§ **PROVIDED DATA**
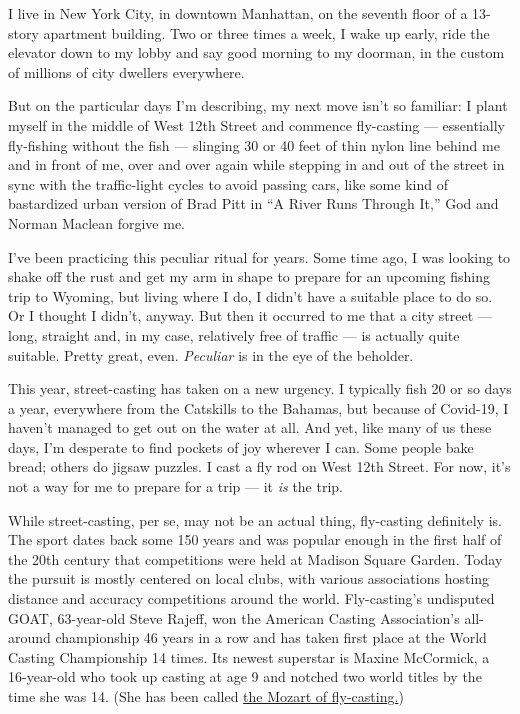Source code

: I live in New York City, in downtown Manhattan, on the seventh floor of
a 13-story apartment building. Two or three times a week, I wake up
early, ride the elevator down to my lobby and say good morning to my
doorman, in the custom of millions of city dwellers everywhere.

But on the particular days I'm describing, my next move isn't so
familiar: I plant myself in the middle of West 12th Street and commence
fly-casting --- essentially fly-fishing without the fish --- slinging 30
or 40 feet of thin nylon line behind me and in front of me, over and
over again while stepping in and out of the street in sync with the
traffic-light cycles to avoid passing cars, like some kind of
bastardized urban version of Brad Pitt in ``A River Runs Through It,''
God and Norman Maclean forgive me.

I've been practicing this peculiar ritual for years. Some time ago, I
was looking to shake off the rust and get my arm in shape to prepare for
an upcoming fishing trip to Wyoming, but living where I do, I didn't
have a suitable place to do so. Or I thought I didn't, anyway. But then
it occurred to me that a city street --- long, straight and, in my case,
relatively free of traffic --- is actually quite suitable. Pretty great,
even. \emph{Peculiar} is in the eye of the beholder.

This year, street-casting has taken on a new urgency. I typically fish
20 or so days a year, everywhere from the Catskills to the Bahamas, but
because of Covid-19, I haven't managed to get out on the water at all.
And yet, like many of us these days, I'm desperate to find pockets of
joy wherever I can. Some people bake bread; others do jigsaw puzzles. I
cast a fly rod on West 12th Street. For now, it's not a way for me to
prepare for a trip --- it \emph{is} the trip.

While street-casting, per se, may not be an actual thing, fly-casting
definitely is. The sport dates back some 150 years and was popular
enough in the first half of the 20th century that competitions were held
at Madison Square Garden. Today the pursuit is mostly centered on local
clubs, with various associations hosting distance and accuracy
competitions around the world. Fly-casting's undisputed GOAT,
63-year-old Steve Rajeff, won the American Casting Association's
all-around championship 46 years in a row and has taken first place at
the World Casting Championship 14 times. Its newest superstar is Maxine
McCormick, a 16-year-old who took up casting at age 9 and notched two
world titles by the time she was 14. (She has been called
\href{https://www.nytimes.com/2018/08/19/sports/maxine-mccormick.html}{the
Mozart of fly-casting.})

§ **THE PROBLEM**
Take from the entries every line that has the string "been".

§ **COMPLETED EXERCISE**
I've been practicing this peculiar ritual for years. Some time ago, I
world titles by the time she was 14. (She has been called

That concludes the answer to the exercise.